**PROBLEM TO SOLVE**
Retype only the lines from the top of the records to the line with "Atau kita bisa", including that line but none of the pictures.

++++ INPUT DATA ++++

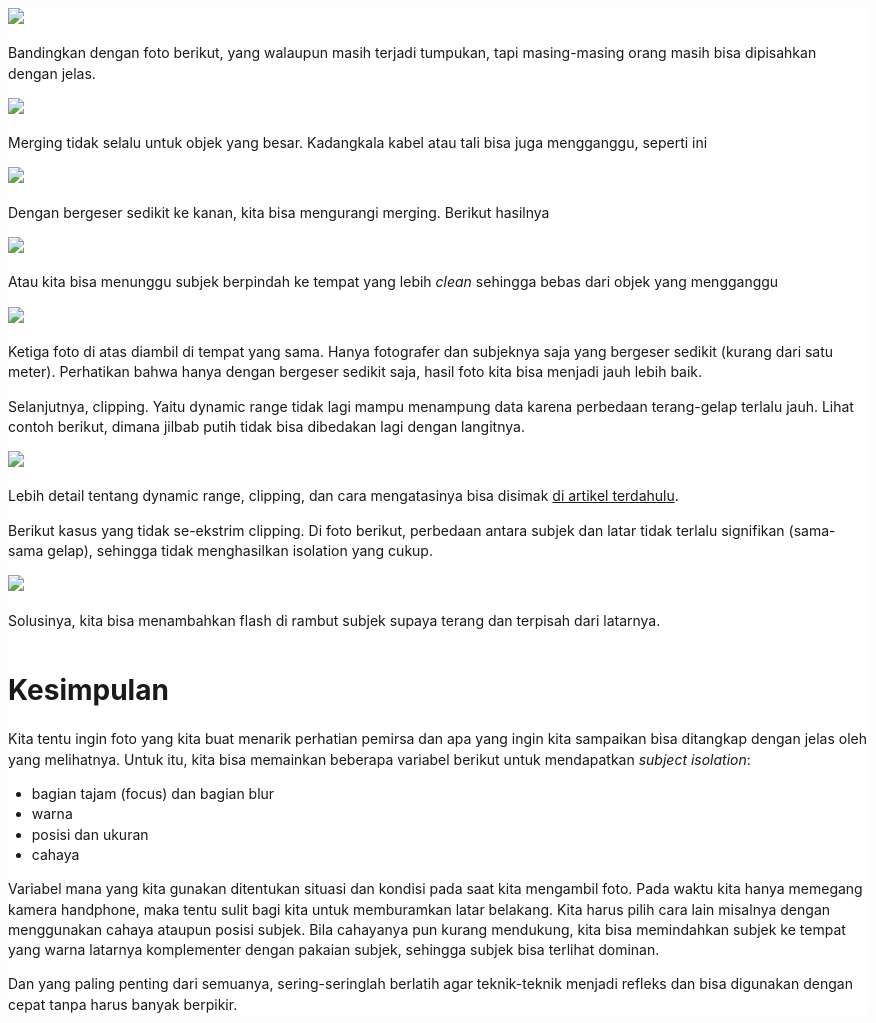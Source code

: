 ![ ](http://lh3.googleusercontent.com/-1QG5OVwY4n4/UqRu0kwXmLI/AAAAAAAACx8/p9NSaWqujeU/w909-h602-no/DSC_8728.JPG)

Bandingkan dengan foto berikut, yang walaupun masih terjadi tumpukan, tapi masing-masing orang masih bisa dipisahkan dengan jelas.

![ ](http://farm8.staticflickr.com/7449/11268859536_a120345143_b_d.jpg)

Merging tidak selalu untuk objek yang besar. Kadangkala kabel atau tali bisa juga mengganggu, seperti ini

![ ](http://lh6.googleusercontent.com/-OYm7u98ftIA/UrzlCS7oCtI/AAAAAAAADTo/Jg5mxrJl6Nw/w869-h576-no/DSC_9498.JPG)

Dengan bergeser sedikit ke kanan, kita bisa mengurangi merging. Berikut hasilnya

![ ](http://lh4.googleusercontent.com/-XYRCelCZnEs/UrzlBfjTtBI/AAAAAAAADTc/NQepG2DqiHw/w909-h541-no/DSC_9497.JPG)


Atau kita bisa menunggu subjek berpindah ke tempat yang lebih _clean_ sehingga bebas dari objek yang mengganggu

![ ](http://lh5.googleusercontent.com/-Q_HHqTTut5g/UrzlBQDL84I/AAAAAAAADTY/3ckPTKW8lCc/w869-h576-no/DSC_9496.JPG)

Ketiga foto di atas diambil di tempat yang sama. Hanya fotografer dan subjeknya saja yang bergeser sedikit (kurang dari satu meter). Perhatikan bahwa hanya dengan bergeser sedikit saja, hasil foto kita bisa menjadi jauh lebih baik.

Selanjutnya, clipping. Yaitu dynamic range tidak lagi mampu menampung data karena perbedaan terang-gelap terlalu jauh. Lihat contoh berikut, dimana jilbab putih tidak bisa dibedakan lagi dengan langitnya.

![ ](http://rana.endy.muhardin.com/images/2013/11/exposure-metering/highlight-clipping.jpg)

Lebih detail tentang dynamic range, clipping, dan cara mengatasinya bisa disimak [di artikel terdahulu](http://rana.endy.muhardin.com/teknik/exposure-dan-metering/).

Berikut kasus yang tidak se-ekstrim clipping. Di foto berikut, perbedaan antara subjek dan latar tidak terlalu signifikan (sama-sama gelap), sehingga tidak menghasilkan isolation yang cukup.

![ ](http://lh6.googleusercontent.com/-VdtXRpQwXsY/UrzlBHOjlGI/AAAAAAAADTg/nb_BmLh0S0U/w908-h408-no/DSC_9375.JPG)

Solusinya, kita bisa menambahkan flash di rambut subjek supaya terang dan terpisah dari latarnya.

# Kesimpulan #

Kita tentu ingin foto yang kita buat menarik perhatian pemirsa dan apa yang ingin kita sampaikan bisa ditangkap dengan jelas oleh yang melihatnya. Untuk itu, kita bisa memainkan beberapa variabel berikut untuk mendapatkan _subject isolation_:

* bagian tajam (focus) dan bagian blur
* warna
* posisi dan ukuran
* cahaya

Variabel mana yang kita gunakan ditentukan situasi dan kondisi pada saat kita mengambil foto. Pada waktu kita hanya memegang kamera handphone, maka tentu sulit bagi kita untuk memburamkan latar belakang. Kita harus pilih cara lain misalnya dengan menggunakan cahaya ataupun posisi subjek. Bila cahayanya pun kurang mendukung, kita bisa memindahkan subjek ke tempat yang warna latarnya komplementer dengan pakaian subjek, sehingga subjek bisa terlihat dominan.

Dan yang paling penting dari semuanya, sering-seringlah berlatih agar teknik-teknik menjadi refleks dan bisa digunakan dengan cepat tanpa harus banyak berpikir.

++++

**REPLY TO THE TASK**
Source code

: ![ ](http://lh3.googleusercontent.com/-1QG5OVwY4n4/UqRu0kwXmLI/AAAAAAAACx8/p9NSaWqujeU/w909-h602-no/DSC_8728.JPG)

Bandingkan dengan foto berikut, yang walaupun masih terjadi tumpukan, tapi masing-masing orang masih bisa dipisahkan dengan jelas.

![ ](http://farm8.staticflickr.com/7449/11268859536_a120345143_b_d.jpg)

Merging tidak selalu untuk objek yang besar. Kadangkala kabel atau tali bisa juga mengganggu, seperti ini

![ ](http://lh6.googleusercontent.com/-OYm7u98ftIA/UrzlCS7oCtI/AAAAAAAADTo/Jg5mxrJl6Nw/w869-h576-no/DSC_9498.JPG)

Dengan bergeser sedikit ke kanan, kita bisa mengurangi merging. Berikut hasilnya

![ ](http://lh4.googleusercontent.com/-XYRCelCZnEs/UrzlBfjTtBI/AAAAAAAADTc/NQepG2DqiHw/w909-h541-no/DSC_9497.JPG)


Atau kita bisa menunggu subjek berpindah ke tempat yang lebih _clean_ sehingga bebas dari objek yang mengganggu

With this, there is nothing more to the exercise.